A study conducted in North America showed that almost 75 percent of women take hormone replacement therapy to provide relief from hot flashes, which are also called vasomotor symptoms (VMS). In hormone replacement therapy, synthetic estrogen and progesterone are given to replace the falling estrogen levels and relieve vasomotor symptoms.
Dr. Reed specifically targeted the drugs which act on the kisspeptin/neurokinin B/dynorphin (KNDy) neuron complex in the hypothalamus. This neuron complex in the hypothalamus is important as they control reproduction and hormones.
As the estrogen level is falling during menopause, kisspeptin/neurokinin B/ dynorphin (KNDy) neurons are overstimulated, which leading to hot flashes.

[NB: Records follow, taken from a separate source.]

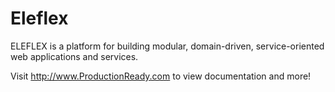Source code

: Eleflex
=======

ELEFLEX is a platform for building modular, domain-driven, service-oriented web applications and services.

Visit http://www.ProductionReady.com to view documentation and more!
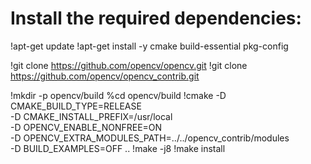 # Install the required dependencies:

!apt-get update
!apt-get install -y cmake build-essential pkg-config

!git clone https://github.com/opencv/opencv.git
!git clone https://github.com/opencv/opencv_contrib.git

!mkdir -p opencv/build
%cd opencv/build
!cmake -D CMAKE_BUILD_TYPE=RELEASE \
        -D CMAKE_INSTALL_PREFIX=/usr/local \
        -D OPENCV_ENABLE_NONFREE=ON \
        -D OPENCV_EXTRA_MODULES_PATH=../../opencv_contrib/modules \
        -D BUILD_EXAMPLES=OFF ..
!make -j8
!make install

Dr. Reed said,"When estrogen falls, it causes this KNDy neuron complex to just basically go bonkers. It's like turning on a gazillion fire hydrants, which spill over into the adjacent thermoregulatory center and cause thermoregulatory dysregulation, resulting in hot flashes. The thermoregulator center sends signals to the rest of the body to cool us when we are too hot (via hot flashes) and to warm us when we are too cool (shiver)." This thermoregulatory dysregulation at the normal core body temperature leads to hot flashes.
Currently, there is no FDA approved drug for treating menopause symptoms that target the KNDy neuron complex.
For her research, Dr. Reed collaborated with Dr. Robert Steiner of UW Medicine's obstetrics and gynecology and Dr. Charles Chavkin of pharmacology and pain medicine from UW and Dr. Victor Navarro from Harvard. They evaluated kappa agonists and NKB (Neurokinin B) antagonists, which showed promising results.
Dr. Reed said,"The KNDy neuron manipulation, is really exciting and holds great promise for rapid and efficacious treatment of menopausal symptoms. We're still looking at safety in the Phase 3 trials for the NKB antagonists (targeting the N in KNDy) but this treatment is up to 80 percent effective in amelioration of hot flashes, with improvement of other menopausal symptoms such as sleep and well-being."
The Neurokinin B (NKB) antagonists target the neurokinin B in the kisspeptin/neurokinin B/ dynorphin (KNDy) neuron complex. Minor adverse effects on liver function were observed, so further studies are being conducted to evaluate its safety.
Dr. Reed also worked on a study that looked at using low doses of a class of drugs called selective serotonin uptake inhibitors (SSRIs) to treat hot flashes. The research team found that SSRIs are normally used to treat depression, but in low doses, they could effectively reduce hot flashes and night sweats.
Yoga, omega 3, and exercise were also evaluated to see if they could provide relief from hot flashes but the study data did not support them, but it is important to remember that yoga and exercise help improve the overall quality of life and health and can be helpful for well-being in midlife.
Dr. Reed stated that in the future, research would focus on the vaginal microbiome of menopausal women as well as the brain area beside the hypothalamus, which regulates cold stimuli and body temperature.
She said,"We know there is a lot of crosstalk between the hypothalamic neurons in the reproductive center and the thermoregulatory center, and that they chat back and forth. Unlocking the key to how this area of the brain is controlled will be critical to our understanding of the etiology of menopausal symptoms so that we can best target future safe effective non-hormonal therapies."